En todo caso, después regreso solo al museo y puedo durar horas en las salas sin pestañear. Más de una vez me han tenido que sacar casi a la fuerza y falta poco para que un par de guardias me tengan que arrastrar de las piernas, yo protestando y clavando las uñas en el suelo lustrado, porque me quisiera quedar más tiempo todavía. Para mí visitar un museo como El Prado es una vivencia mágica, idéntica a la felicidad.
La razón es que tan pronto uno entiende que los colores en un gran cuadro emiten poesía, una poesía única e intraducible a las palabras, así como lo hace la música de un gran compositor, se descubre el sentido de la pintura.
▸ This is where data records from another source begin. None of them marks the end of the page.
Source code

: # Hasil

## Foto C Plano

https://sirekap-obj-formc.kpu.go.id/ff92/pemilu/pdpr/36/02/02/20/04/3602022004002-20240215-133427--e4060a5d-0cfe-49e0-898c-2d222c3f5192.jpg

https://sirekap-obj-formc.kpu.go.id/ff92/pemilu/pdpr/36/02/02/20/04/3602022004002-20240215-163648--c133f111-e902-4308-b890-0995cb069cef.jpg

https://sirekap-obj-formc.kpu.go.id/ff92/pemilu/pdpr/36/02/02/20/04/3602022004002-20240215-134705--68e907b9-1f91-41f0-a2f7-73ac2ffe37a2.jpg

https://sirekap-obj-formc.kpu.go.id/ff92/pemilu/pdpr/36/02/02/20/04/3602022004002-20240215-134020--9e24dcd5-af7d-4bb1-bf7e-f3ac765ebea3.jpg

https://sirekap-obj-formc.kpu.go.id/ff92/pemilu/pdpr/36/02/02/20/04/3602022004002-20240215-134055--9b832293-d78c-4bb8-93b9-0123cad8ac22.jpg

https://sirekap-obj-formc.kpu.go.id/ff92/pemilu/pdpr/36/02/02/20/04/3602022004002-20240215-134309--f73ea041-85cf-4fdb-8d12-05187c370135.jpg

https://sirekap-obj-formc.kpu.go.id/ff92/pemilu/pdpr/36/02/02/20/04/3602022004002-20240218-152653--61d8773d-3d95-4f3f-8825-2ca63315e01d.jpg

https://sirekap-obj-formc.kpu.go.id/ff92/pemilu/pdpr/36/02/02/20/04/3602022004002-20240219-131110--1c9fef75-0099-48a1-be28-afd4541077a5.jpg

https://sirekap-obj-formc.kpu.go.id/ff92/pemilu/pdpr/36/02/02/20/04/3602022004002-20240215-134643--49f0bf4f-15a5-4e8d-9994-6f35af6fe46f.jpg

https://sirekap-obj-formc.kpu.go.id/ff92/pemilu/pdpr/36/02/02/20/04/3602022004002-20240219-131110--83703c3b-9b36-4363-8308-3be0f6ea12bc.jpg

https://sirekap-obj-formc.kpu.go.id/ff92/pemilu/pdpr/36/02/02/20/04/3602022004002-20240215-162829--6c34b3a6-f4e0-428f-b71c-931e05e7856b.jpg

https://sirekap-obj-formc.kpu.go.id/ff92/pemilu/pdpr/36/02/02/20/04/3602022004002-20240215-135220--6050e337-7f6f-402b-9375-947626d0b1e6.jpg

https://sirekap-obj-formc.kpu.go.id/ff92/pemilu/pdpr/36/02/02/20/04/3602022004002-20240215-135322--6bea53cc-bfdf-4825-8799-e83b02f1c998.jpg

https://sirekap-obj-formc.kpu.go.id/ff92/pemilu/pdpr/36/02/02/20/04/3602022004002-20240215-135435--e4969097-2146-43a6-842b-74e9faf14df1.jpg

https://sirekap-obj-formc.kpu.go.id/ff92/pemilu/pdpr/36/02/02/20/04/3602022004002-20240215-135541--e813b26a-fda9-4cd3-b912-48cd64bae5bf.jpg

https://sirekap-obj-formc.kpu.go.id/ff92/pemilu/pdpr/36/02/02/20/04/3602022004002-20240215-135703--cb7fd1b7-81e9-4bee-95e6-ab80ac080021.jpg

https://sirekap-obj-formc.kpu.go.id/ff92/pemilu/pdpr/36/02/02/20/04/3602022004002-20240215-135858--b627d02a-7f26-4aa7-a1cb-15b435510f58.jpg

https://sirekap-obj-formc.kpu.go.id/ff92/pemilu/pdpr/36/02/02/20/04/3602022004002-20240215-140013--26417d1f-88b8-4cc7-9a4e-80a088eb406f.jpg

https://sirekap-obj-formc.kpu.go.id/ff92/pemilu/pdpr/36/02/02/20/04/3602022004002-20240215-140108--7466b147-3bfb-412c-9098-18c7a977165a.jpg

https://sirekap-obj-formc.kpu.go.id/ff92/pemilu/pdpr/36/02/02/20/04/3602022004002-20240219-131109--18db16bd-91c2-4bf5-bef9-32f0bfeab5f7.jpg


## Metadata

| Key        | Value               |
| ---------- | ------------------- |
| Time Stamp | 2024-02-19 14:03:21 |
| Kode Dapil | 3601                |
Entonces el museo se vuelve un espacio de aventura, porque uno va de sala en sala, a la caza de esa poesía que destilan los colores, sabiendo que es algo que ennoblece el alma, una poción que eleva el espíritu y que jamás se podrá poner por escrito.
No sólo eso. Pienso que el arte de verdad, aquel creado por los grandes maestros, educa el ojo. Porque cuando estás delante de un lienzo, un dibujo o un mármol, lleno de significados, te toca aguzar la vista para percibirlos. Eso requiere años de entrenamiento y de lecturas que adiestran la mirada, que brindan madurez y solidez intelectual a la apreciación, y eso te permite acercarte al fondo de la obra. Cada vez que me detengo delante de una gran pintura, me ordeno ir más allá, sumergirme más hondo, porque intuyo que ahí hay algo secreto y valioso, que justifica el esfuerzo, y debo descubrirlo. Y cuando uno lo hace, o cree que lo hace, el placer es mucho más profundo y duradero.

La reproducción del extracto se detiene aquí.